Work task: Report every line of the records that contains the word "https".

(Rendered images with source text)
------------------------

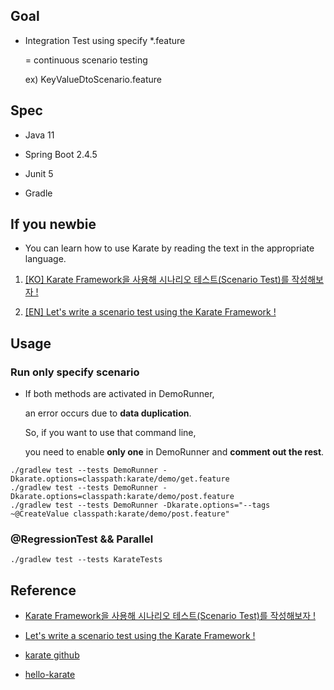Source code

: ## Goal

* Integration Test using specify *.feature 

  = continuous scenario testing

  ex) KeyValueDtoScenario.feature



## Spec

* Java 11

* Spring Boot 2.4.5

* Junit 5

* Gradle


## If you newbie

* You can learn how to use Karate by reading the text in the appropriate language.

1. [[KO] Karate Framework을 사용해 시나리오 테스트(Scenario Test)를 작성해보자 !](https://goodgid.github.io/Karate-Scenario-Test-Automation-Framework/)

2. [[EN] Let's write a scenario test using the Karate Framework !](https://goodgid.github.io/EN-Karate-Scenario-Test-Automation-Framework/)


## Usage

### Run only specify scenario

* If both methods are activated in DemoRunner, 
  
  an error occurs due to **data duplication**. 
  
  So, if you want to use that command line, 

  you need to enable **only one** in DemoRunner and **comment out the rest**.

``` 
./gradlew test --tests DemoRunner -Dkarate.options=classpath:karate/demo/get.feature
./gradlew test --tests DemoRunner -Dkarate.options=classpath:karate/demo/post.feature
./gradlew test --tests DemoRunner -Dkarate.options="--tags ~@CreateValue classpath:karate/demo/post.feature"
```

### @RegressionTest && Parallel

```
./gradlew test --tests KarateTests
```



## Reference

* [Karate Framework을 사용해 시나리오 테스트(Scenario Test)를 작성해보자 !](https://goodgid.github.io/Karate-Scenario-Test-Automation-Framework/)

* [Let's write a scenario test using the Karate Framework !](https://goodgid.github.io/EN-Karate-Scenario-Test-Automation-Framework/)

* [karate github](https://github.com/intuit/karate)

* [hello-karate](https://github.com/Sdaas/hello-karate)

------------------------

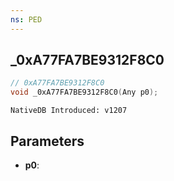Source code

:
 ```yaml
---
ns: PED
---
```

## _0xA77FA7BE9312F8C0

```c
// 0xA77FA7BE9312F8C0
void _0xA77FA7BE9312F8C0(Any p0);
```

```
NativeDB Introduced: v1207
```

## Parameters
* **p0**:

------------------------

Solution:
1. [[KO] Karate Framework을 사용해 시나리오 테스트(Scenario Test)를 작성해보자 !](https://goodgid.github.io/Karate-Scenario-Test-Automation-Framework/)
2. [[EN] Let's write a scenario test using the Karate Framework !](https://goodgid.github.io/EN-Karate-Scenario-Test-Automation-Framework/)
* [Karate Framework을 사용해 시나리오 테스트(Scenario Test)를 작성해보자 !](https://goodgid.github.io/Karate-Scenario-Test-Automation-Framework/)
* [Let's write a scenario test using the Karate Framework !](https://goodgid.github.io/EN-Karate-Scenario-Test-Automation-Framework/)
* [karate github](https://github.com/intuit/karate)
* [hello-karate](https://github.com/Sdaas/hello-karate)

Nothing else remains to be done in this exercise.